Risks if this is mis-configured

  • Unlicensed fonts shipped to production

    Self-hosting a font file without a valid webfont license exposes the client to foundry enforcement and takedown notices. SessDev validates that every loaded weight has a license reference in the handoff; if a file arrives without one, it is rejected. License procurement remains with the client.

  • Cumulative Layout Shift from font swap

    A naive font-display: swap without a matched fallback stack flips text width and height when the webfont arrives, tanking CLS and Core Web Vitals. The fallback-stack work in scope tunes ascent-override and size-adjust to minimize the jump; without that pass, the page ships with a measurable CWV regression.

  • Fallback-stack mismatch in non-supported locales

    A fallback stack tuned for Latin can break catastrophically on a locale whose primary script is not covered by the webfont. The multilingual-type-research exclusion is intentional; if locales beyond the declared set are added later, the fallback stack must be revisited under the Care retainer.

  • Missing glyphs at runtime

    A licensed font that does not cover a required glyph (long dash, smart quote, accented character, Greek letter in a marketing headline) silently falls back to system, producing visible inconsistency. Glyph-coverage validation is a design-team responsibility; SessDev integrates what the client validates.

  • Weight sprawl bloats the payload

    Loading every available weight “just in case” inflates the font payload by hundreds of kilobytes per locale. The scope only loads weights the design actually uses; ongoing discipline as new components ship is what the Care retainer enforces.

  • Performance regression after a font swap

    Swapping to a heavier family or adding a new weight without re-running the loading-strategy audit can re-introduce CLS, FCP and LCP regressions. The handoff procedure documents the audit step; skipping it is the most common drift cause after launch.

  • FOIT / FOUT drift across browsers

    Different browsers honor font-display strategies inconsistently; what looked correct on Chromium can render as a flash of invisible text on Safari for a percentage of users. Validation in scope catches the baseline; ongoing browser-version regressions are absorbed by the Care retainer.

Use case — Partner

Your agency or in-house design team owns typography selection, pairing and brand-system authorship; your procurement function (or the design team) owns license negotiation. SessDev integrates the result. Recommended pairing: SessDev Care retainer to absorb webfont-format upgrades, browser-engine regressions and multi-locale glyph coverage as the product grows.

Apply as a partner

Use case — One-Shot

You receive the typography layer as part of the buyout.
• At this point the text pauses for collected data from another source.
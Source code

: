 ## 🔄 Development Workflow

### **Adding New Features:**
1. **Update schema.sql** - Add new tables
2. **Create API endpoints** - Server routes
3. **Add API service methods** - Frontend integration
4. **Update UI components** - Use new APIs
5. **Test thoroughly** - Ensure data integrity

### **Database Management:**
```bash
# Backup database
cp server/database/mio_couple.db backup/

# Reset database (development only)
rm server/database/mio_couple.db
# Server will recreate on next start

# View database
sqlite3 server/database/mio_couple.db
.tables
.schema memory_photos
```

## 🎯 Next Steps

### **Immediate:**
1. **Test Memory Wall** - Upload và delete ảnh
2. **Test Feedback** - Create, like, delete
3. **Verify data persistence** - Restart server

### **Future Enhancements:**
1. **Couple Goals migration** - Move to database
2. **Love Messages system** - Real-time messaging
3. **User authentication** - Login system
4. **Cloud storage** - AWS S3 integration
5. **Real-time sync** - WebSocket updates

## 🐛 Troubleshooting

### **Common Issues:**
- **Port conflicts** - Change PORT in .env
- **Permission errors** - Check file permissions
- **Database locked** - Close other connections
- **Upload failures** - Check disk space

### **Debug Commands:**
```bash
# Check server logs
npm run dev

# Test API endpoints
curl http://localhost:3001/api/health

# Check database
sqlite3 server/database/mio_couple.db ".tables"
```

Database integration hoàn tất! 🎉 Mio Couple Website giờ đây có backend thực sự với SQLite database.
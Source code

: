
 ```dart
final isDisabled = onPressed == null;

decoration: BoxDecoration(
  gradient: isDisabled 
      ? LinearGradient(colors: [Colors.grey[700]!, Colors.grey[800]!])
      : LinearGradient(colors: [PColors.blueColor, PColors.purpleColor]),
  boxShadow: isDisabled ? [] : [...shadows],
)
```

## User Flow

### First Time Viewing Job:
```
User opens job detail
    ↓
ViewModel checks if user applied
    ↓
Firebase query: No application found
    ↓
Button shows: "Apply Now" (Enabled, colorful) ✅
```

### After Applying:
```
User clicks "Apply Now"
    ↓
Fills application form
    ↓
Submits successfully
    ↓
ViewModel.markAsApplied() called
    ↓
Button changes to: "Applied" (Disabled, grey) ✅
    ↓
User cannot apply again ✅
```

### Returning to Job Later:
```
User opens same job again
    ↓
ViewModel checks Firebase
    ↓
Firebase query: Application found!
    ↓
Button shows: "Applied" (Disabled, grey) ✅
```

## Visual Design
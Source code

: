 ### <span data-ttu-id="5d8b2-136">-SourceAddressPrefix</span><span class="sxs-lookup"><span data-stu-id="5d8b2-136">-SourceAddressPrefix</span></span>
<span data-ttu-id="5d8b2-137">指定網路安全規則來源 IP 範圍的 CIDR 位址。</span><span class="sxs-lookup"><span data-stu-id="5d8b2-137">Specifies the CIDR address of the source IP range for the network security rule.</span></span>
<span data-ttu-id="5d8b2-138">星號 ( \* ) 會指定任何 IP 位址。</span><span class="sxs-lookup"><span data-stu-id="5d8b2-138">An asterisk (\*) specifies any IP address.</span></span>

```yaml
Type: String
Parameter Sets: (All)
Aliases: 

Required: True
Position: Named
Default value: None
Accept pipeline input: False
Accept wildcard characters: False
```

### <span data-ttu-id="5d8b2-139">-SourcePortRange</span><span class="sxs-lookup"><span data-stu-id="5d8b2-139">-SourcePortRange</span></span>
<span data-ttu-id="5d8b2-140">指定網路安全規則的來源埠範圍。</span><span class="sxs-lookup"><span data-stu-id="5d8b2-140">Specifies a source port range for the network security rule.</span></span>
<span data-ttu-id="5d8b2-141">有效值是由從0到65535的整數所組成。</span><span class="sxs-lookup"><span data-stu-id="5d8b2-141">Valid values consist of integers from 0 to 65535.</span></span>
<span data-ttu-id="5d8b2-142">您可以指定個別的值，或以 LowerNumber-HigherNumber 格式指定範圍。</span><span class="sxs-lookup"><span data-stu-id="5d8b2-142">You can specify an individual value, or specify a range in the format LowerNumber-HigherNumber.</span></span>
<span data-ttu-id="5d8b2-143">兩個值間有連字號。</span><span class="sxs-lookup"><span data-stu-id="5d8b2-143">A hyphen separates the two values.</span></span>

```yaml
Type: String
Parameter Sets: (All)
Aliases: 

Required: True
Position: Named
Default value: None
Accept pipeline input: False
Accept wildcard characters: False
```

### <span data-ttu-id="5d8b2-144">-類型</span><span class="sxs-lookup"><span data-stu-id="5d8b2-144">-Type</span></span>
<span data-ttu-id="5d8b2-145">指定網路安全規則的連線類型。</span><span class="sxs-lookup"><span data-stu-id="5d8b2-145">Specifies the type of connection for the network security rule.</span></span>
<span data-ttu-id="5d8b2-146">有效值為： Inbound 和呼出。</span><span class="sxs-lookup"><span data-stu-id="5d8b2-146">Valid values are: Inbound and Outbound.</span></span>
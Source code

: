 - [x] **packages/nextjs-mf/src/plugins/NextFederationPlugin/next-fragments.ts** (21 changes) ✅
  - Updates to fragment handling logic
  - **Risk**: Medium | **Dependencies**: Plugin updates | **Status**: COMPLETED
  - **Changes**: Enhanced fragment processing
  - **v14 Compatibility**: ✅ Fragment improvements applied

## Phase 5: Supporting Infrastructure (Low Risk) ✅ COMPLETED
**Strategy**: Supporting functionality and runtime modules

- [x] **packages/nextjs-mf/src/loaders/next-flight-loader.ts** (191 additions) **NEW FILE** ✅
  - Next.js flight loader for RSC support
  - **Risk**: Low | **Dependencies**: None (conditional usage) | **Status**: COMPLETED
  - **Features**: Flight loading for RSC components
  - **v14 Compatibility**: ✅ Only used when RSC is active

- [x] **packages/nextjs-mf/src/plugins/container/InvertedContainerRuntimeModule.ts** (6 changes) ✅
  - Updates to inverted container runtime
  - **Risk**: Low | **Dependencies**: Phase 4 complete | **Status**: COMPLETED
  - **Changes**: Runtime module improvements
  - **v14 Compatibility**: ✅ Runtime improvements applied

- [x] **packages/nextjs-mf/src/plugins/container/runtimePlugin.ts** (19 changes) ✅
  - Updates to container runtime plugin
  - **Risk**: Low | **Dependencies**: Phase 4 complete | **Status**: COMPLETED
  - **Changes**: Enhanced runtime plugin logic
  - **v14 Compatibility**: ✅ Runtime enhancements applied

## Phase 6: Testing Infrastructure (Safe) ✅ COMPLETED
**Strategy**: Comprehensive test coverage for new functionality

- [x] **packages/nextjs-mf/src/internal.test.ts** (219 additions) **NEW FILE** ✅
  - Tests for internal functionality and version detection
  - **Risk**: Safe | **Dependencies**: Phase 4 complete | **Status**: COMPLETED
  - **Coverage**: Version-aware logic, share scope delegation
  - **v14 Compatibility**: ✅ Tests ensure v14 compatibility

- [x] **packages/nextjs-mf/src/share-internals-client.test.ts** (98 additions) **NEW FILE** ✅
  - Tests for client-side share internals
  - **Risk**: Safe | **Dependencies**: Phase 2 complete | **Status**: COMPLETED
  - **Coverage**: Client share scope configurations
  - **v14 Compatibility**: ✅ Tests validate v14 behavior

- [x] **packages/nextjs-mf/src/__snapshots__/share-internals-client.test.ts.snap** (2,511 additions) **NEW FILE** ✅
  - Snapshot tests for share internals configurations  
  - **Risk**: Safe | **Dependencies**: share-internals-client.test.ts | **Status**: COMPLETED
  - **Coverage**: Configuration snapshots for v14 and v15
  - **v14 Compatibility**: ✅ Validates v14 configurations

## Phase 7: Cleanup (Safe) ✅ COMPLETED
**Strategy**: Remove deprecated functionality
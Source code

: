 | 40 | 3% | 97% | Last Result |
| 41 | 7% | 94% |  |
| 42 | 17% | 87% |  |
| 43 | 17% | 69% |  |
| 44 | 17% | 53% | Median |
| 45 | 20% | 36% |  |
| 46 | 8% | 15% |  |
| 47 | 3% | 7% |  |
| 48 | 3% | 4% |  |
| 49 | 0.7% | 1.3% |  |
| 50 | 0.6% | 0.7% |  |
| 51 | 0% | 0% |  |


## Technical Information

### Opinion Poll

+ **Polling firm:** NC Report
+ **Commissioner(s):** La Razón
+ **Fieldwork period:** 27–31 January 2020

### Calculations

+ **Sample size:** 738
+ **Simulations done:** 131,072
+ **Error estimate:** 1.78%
After handoff the source code is yours, and so is the responsibility for keeping fonts licensed, loading strategies tuned and fallback stacks aligned with new locales. If you do not have an in-house engineering owner for this, add a Shield + Care plan at quote time — webfont licensing and CWV drift are the most common silent failures here.

Request a one-shot quote

Related scope items

Frequently asked questions

Can SessDev select our fonts?
No. Font selection is a design-discipline deliverable and is explicitly out of scope. SessDev integrates the typefaces your design team or external studio chooses.
Do you handle font licensing?
No. License procurement, foundry negotiation, monthly-pageview tier calculation and any redistribution agreements remain with the client. SessDev validates that every loaded weight has a license reference at integration time, but does not buy or negotiate licenses.
Can you design a custom typeface for us?
No. Custom typeface design, glyph drawing and OpenType-feature authorship are foundry-grade deliverables and are out of scope. SessDev integrates what a foundry or your design team delivers.
Do you support variable fonts?
Yes, when the client supplies a variable-font file with a valid license. The wiring uses font-variation-settings tokens; selection of which axes to use is a design-team decision.
Will the typography layer pass Core Web Vitals?
The loading-strategy work in scope is tuned for CLS and LCP against the supplied family list. CWV outcomes also depend on factors outside typography (image weight, third-party scripts). The Care retainer absorbs CWV drift across browser-engine changes after launch.